Also known as "Judge" Rutherford, he was the second president of the incorporated Watch Tower Bible and Tract Society of Pennsylvania. He played a primary role in the organization and doctrinal development of Jehovah's Witnesses, which emerged from the Bible Student movement established by Charles Taze Russell.
Rutherford was born on November 8, 1869 to James Calvin Rutherford and Lenora Strickland and raised in near-poverty in a Baptist farm family. Some sources list his place of birth as Boonville, Missouri, but according to his death certificate he was born in Versailles, Missouri.
He developed an interest in law from the age of 16. Although his father discouraged this interest, he allowed him to go to college under the condition that he pay for a laborer to take his place on the family farm. He took out a loan and helped to pay for his law studies by working as a door-to-door encyclopedia salesman and court stenographer.
Joseph spent two years as a judge's intern, became an official court reporter at age 20, and was admitted to the Missouri bar in May 1892 at age 22. He became a trial lawyer and later served for four years in Boonville as a public prosecutor. He campaigned briefly for Democratic presidential candidate William Jennings Bryan. He was appointed as a Special Judge in the Eighth Judicial Circuit Court of Missouri, sitting as a substitute judge at least once when a regular judge was unable to hold court. As a result of this appointment he became known as "Judge" Rutherford. He was admitted to the New York bar in 1909 and admitted to practice before the Supreme Court of the United States the same year.

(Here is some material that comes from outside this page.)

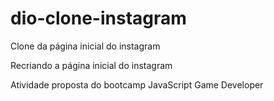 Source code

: # dio-clone-instagram
Clone da página inicial do instagram

Recriando a página inicial do instagram

Atividade proposta do bootcamp JavaScript Game Developer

Joseph married Mary Malcolm Fetzer of Boonville, Missouri on December 31, 1891. Their only child, Malcolm Cleveland, was born on November 10, 1892. The couple separated after Joseph Rutherford became president of the Watch Tower Society.
In 1894 he purchased the first three volumes of Charles Taze Russell's Millennial Dawn series of Bible study textbooks from two colporteurs who visited his office. He immediately wrote to the Watch Tower Society to express appreciation for the books. He was baptized twelve years later and he and his wife began holding Bible classes in their home. In 1907, he became legal counsel for the Watch Tower Society at its Pittsburgh headquarters, and from around that time began to give public talks as a "pilgrim" representative of the Society. As Russell's health deteriorated, he represented him on trips to Europe, and in April 1915 he was deputized to speak at a major debate with Baptist preacher J. H. Troy over four nights in Los Angeles before an audience of 12,000, debating various subjects, including the state of the dead, hellfire and Christ's Second Coming. Joseph served as chairman of the Bible Students' Los Angeles convention in September 1916.
Biographers describe Rutherford as tall and solidly built with a senatorial demeanor, and a strong booming voice that helped make him a powerful orator.
From the age of 70, Joseph underwent several medical treatments for cancer of the colon. He died at the age of 72, in California. Cause of death was "uraemia due to carcinoma of the rectum due to pelvic metastasis."